START Study material

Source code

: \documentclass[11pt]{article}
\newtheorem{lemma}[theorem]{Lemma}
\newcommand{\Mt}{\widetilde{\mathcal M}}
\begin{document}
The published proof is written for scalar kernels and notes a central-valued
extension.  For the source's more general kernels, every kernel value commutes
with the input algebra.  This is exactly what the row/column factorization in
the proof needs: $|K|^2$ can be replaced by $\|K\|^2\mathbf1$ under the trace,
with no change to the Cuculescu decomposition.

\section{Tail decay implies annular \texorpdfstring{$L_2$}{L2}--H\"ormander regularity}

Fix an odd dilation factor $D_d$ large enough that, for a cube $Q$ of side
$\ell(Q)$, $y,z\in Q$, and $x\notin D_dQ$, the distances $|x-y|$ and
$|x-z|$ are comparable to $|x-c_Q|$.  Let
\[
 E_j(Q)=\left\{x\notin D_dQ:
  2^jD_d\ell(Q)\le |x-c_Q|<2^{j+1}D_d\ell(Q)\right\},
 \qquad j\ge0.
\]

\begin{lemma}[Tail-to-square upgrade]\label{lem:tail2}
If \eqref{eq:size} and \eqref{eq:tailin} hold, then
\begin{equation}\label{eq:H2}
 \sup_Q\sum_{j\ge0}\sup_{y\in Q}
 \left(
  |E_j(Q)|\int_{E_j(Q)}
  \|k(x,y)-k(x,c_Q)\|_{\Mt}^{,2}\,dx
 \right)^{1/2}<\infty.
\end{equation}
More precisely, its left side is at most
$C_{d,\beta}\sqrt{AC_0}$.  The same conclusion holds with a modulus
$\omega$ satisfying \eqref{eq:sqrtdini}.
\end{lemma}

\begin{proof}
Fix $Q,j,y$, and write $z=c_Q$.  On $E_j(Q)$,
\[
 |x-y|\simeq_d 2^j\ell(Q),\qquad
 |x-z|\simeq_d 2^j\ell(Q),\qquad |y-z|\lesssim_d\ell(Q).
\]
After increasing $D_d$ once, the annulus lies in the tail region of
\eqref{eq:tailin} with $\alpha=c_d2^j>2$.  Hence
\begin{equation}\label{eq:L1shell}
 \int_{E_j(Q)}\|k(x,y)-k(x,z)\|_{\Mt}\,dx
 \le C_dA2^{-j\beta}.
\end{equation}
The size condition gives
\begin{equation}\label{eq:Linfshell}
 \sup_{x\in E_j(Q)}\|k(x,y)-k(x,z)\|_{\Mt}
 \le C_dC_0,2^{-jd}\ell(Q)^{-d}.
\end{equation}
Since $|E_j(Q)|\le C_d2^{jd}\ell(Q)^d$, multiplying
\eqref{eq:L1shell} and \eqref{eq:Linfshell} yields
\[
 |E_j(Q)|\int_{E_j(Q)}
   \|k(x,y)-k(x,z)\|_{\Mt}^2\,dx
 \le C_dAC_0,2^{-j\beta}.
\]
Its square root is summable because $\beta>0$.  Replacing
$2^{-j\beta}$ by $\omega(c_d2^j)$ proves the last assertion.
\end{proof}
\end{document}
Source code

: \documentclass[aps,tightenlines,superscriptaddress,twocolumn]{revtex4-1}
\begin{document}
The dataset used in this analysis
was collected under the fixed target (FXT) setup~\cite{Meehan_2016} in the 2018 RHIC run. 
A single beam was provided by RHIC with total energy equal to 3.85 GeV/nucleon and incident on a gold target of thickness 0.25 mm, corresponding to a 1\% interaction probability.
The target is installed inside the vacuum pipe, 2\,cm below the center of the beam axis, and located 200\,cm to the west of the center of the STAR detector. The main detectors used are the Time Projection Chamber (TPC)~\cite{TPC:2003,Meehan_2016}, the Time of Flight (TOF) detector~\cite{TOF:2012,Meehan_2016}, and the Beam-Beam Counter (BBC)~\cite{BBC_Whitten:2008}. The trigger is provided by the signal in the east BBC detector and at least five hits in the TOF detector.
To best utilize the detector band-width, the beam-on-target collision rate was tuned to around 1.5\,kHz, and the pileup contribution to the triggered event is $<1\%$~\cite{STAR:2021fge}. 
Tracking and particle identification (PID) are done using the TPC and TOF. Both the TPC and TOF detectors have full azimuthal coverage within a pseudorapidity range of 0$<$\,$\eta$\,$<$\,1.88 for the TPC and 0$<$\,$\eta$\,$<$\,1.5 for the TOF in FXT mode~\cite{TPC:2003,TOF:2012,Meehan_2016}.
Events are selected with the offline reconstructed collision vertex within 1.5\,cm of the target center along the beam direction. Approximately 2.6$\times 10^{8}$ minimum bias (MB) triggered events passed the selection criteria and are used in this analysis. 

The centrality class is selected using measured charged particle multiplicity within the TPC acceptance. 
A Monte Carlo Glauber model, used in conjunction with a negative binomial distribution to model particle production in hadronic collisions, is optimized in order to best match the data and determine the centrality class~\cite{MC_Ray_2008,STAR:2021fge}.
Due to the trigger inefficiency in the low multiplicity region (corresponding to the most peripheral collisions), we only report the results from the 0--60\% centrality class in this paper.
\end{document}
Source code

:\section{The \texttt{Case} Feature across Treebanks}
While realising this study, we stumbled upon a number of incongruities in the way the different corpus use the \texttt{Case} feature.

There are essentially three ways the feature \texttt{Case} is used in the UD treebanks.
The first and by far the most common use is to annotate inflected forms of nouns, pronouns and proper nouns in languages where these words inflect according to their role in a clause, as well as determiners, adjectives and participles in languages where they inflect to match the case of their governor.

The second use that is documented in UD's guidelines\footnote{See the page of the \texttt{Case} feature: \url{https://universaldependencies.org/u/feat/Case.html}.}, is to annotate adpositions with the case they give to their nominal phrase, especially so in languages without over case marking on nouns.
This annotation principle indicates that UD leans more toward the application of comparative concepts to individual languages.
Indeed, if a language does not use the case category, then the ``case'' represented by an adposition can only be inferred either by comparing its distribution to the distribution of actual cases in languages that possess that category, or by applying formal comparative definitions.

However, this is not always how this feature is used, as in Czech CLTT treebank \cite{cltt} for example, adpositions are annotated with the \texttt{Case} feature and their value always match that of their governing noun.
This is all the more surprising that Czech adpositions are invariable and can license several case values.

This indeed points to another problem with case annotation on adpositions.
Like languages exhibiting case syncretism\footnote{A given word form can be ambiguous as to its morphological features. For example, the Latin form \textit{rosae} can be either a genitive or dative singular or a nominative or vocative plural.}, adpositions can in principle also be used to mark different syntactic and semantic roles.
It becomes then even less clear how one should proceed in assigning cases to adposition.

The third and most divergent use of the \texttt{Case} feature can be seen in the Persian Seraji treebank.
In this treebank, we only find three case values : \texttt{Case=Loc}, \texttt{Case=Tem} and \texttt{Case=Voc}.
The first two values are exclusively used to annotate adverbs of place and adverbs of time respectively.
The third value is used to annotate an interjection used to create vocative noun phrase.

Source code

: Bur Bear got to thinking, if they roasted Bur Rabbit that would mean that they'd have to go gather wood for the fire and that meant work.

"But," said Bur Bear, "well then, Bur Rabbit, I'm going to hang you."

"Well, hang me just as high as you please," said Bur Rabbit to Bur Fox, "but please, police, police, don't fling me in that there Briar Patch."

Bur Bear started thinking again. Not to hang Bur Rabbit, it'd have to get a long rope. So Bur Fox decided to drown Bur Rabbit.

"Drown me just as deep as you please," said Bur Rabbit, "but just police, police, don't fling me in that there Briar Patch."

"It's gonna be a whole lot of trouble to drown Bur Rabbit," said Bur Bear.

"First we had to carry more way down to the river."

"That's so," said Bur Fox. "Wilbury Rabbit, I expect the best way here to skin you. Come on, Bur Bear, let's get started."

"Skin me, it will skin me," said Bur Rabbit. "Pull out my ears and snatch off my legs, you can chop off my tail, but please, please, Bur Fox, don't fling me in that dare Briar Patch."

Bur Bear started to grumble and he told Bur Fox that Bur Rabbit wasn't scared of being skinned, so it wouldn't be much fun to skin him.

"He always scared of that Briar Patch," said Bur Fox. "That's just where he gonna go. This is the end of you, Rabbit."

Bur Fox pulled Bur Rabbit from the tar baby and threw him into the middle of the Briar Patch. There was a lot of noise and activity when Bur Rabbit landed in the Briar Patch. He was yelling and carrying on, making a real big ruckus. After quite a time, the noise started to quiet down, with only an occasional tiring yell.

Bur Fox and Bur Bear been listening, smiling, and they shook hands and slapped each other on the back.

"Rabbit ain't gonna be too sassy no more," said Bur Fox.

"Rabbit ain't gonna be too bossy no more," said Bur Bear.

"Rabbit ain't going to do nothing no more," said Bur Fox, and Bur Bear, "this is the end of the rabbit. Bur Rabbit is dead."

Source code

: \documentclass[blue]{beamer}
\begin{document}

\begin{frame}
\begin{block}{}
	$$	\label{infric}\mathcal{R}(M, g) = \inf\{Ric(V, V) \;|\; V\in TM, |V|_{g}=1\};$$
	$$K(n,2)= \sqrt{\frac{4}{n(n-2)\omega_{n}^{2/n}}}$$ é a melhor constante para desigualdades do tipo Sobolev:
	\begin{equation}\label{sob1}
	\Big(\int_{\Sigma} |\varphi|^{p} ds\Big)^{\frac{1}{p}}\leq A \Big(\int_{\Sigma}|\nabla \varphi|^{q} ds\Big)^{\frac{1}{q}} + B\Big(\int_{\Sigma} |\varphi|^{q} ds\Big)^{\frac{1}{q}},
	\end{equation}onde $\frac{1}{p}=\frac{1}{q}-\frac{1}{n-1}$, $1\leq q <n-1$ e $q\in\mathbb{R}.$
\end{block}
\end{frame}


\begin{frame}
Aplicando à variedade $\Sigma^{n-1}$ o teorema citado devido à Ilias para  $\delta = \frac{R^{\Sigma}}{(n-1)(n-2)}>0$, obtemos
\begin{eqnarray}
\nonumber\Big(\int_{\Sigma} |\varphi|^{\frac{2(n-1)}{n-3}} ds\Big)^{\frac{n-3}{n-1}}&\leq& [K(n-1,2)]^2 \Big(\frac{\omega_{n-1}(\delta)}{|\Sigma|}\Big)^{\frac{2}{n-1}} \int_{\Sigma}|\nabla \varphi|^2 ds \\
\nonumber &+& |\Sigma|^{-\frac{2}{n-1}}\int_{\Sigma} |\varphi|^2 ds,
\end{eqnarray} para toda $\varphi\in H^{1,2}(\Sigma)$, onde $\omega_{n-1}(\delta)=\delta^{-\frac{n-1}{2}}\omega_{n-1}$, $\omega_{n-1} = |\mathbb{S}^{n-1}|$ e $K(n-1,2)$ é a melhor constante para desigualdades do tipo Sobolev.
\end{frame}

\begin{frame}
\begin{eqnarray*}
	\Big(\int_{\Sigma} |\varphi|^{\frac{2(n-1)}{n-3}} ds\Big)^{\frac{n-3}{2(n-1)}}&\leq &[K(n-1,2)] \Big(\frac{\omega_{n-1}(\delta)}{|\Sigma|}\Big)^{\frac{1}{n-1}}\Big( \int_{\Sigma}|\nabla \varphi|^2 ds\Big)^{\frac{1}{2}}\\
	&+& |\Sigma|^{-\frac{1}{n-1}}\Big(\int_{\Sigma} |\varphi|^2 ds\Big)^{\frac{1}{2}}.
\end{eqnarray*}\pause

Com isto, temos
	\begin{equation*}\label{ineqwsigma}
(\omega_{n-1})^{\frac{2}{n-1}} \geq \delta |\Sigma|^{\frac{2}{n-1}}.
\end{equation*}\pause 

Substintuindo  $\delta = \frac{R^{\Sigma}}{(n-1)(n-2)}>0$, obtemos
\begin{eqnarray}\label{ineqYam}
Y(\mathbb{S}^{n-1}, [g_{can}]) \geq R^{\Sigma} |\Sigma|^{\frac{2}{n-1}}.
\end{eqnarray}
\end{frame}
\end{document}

END Study material

__Your instructions__: Which lines of the records above contain the word "fling"? Report each one.

__Task output__:
"Well, hang me just as high as you please," said Bur Rabbit to Bur Fox, "but please, police, police, don't fling me in that there Briar Patch."
"Drown me just as deep as you please," said Bur Rabbit, "but just police, police, don't fling me in that there Briar Patch."
"Skin me, it will skin me," said Bur Rabbit. "Pull out my ears and snatch off my legs, you can chop off my tail, but please, please, Bur Fox, don't fling me in that dare Briar Patch."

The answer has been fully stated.